在生命科学领域,植物基因组编辑研究正如火如荼地开展着。基因组编辑技术,尤其是由成簇规律间隔短回文重复序列(Clustered regularly interspaced short palindromic repeats,CRISPR)/Cas 系统介导的编辑技术,在研究植物功能基因组学以及改良作物农艺性状方面有着巨大的潜力。然而,当前的研究面临着一个棘手的问题:不同植物中 CRISPR/Cas 系统的编辑效率差异极大。比如,传统的以 35S 启动子(35S
pro)和 pol III 启动子构建的 CRISPR/Cas 系统,在植物基因组编辑时,产生的纯合 / 双等位基因(homozygous/bi-allelic,ho/bi)突变较少,这在多倍体作物中表现得尤为明显。为了突破这一困境,中国农业科学院烟草研究所等机构的研究人员展开了深入研究,其成果发表在《Molecular Horticulture》上。
研究人员开展的是利用钙网蛋白启动子(PCE8pro)驱动 CRISPR/Cas 系统在双子叶植物中进行基因组编辑的研究。他们发现 PCE8pro能有效驱动 Cas9 核酸酶,在 T0 代再生双子叶植物中实现高效编辑,且该编辑系统可用于多基因编辑和染色体片段删除,这为双子叶植物的基因研究和分子育种提供了全新的有力工具。
研究人员采用了多种关键技术方法。首先是构建 CRISPR/Cas9 表达盒,将不同的启动子与 Cas9 和 sgRNA 进行组合。其次是利用农杆菌介导转化法,把构建好的表达盒导入烟草、生菜和番茄等双子叶植物中。最后通过对目标基因的表型观察、高通量测序以及 PCR 扩增和测序等技术,来分析编辑效率和突变类型。

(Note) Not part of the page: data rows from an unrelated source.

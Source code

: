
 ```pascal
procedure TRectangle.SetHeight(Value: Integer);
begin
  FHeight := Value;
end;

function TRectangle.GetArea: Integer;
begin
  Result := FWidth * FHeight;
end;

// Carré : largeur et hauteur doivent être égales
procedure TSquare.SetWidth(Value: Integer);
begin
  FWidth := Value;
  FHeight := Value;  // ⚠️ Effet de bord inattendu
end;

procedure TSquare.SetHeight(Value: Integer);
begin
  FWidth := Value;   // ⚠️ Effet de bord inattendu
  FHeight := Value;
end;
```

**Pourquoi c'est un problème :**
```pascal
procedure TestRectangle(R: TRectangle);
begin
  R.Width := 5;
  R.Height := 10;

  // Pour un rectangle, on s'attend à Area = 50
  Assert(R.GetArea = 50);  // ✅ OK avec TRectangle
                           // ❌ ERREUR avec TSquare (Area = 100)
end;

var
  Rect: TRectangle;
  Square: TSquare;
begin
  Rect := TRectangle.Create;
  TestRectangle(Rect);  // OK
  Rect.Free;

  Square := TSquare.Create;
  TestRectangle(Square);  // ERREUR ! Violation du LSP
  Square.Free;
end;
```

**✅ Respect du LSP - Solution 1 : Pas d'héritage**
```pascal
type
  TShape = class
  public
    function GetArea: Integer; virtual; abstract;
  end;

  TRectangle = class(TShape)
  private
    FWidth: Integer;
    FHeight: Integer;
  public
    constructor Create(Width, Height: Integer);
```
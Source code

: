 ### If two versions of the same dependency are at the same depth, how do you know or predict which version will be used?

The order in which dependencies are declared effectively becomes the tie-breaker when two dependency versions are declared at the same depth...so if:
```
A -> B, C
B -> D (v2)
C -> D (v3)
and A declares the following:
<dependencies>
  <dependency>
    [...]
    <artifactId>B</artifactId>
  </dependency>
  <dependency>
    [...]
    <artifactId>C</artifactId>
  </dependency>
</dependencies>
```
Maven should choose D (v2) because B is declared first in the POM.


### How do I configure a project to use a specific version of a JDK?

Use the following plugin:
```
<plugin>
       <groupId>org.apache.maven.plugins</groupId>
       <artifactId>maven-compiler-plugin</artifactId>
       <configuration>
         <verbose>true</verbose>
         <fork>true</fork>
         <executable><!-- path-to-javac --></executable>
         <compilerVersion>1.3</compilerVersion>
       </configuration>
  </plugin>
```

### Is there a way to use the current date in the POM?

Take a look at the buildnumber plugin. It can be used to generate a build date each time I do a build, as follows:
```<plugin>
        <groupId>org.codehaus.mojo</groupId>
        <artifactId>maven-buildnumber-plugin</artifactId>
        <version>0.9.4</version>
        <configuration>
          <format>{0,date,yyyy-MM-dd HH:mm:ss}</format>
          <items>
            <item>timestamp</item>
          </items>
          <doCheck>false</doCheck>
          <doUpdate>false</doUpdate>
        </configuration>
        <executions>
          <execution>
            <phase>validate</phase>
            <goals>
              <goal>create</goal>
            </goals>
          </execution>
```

一、PCE8pro驱动的 CRISPR/Cas9 系统设计
研究人员注意到一个在烟草愈伤组织中高表达的基因 PCE8,其编码一种钙网蛋白样蛋白(calreticulin-like protein,CRT),且在烟草芽再生早期表达量极高。PCE8 的启动子(PCE8pro)含有与分生组织表达、激素和伤口响应相关的顺式元件。基于此,研究人员推测 PCE8pro可能适用于烟草基因组的高效靶向编辑。于是,他们构建了三种 CRISPR/Cas9 表达盒 pDC30、pDC40 和 pDC45,分别用不同的启动子组合控制 sgRNA 和 SpCas9 的表达。
二、系统编辑效率评估
研究人员选择烟草八氢番茄红素去饱和酶(Phytoene desaturase,NtPDS)基因作为目标基因,因为 NtPDS 基因被破坏的烟草幼苗会呈现白化表型,便于判断其等位基因是否被编辑。实验结果显示,pDC40 和 pDC45 转化的烟草产生白化苗的数量显著高于 pDC30。进一步针对多个基因设计 gRNAs 进行高通量测序,结果表明 pDC40 转化的植株在各靶点的突变率较高,且 ho/bi 突变比例也明显高于 pDC30,pDC45 的效果则更优。同时,研究人员还发现 PCE8pro驱动的 Cas9 表达水平更高,这与编辑效率的提升密切相关。
三、pDC45 系统的多基因编辑能力
研究人员开发了 pDC45 双 sgRNA(pDC45_dsg)系统用于烟草的多基因编辑。针对 NtPDS 基因设计两个 gRNAs,结果发现 pDC45_dsg 转化的烟草产生白化苗的数量大幅增加,且部分植株出现了片段缺失。对 NtWOX1 基因的编辑也证实了该系统能有效实现片段删除,甚至可以创造大的染色体片段缺失,删除效率达到 11.1%。此外,pDC45_dsg 系统还能提高在 sgRNA 效率较低位点的编辑活性,在多个基因编辑实验中展现出较高的编辑效率和 ho/bi 突变比例。
四、pDC45 系统在其他双子叶植物中的应用
考虑到钙网蛋白样蛋白在植物中的高度保守性,研究人员评估了 pDC45 系统在生菜和番茄中的编辑效率。在生菜中,pDC45 系统对 LsPDS 基因的编辑效率高达 60%,55.0% 的植株出现白化表型,而 pDC30 系统的编辑效率仅为 16.5%。在番茄中,针对白粉病抗性因子 SlMLO 和茉莉酸(JA)信号通路的关键转录因子 SlMYC2 进行编辑,pDC45 系统也取得了较高的 ho/bi 突变效率。研究还发现,不同物种来源的 PCE8 启动子都能有效促进基因组编辑,显示出该启动子的通用性。
五、pDC45_Fast 系统的开发与应用
研究人员构建了 pDC45_Fast 系统,该系统可在基因编辑的同时使植物提前开花。在烟草和番茄中,pDC45_Fast 系统对多个基因的编辑效率较高,且编辑后的植株出现了早期抽薹和结果的现象,大大缩短了生长周期。对 T1 代植株的分析表明,pDC45_Fast 系统产生的纯合突变是可遗传的,并且可以通过早期开花的表型筛选出无转基因的编辑植株,不过该系统在植物再生过程中也存在一些不良影响,如部分植株根系发育缺陷和提前开花导致无法收获种子等问题。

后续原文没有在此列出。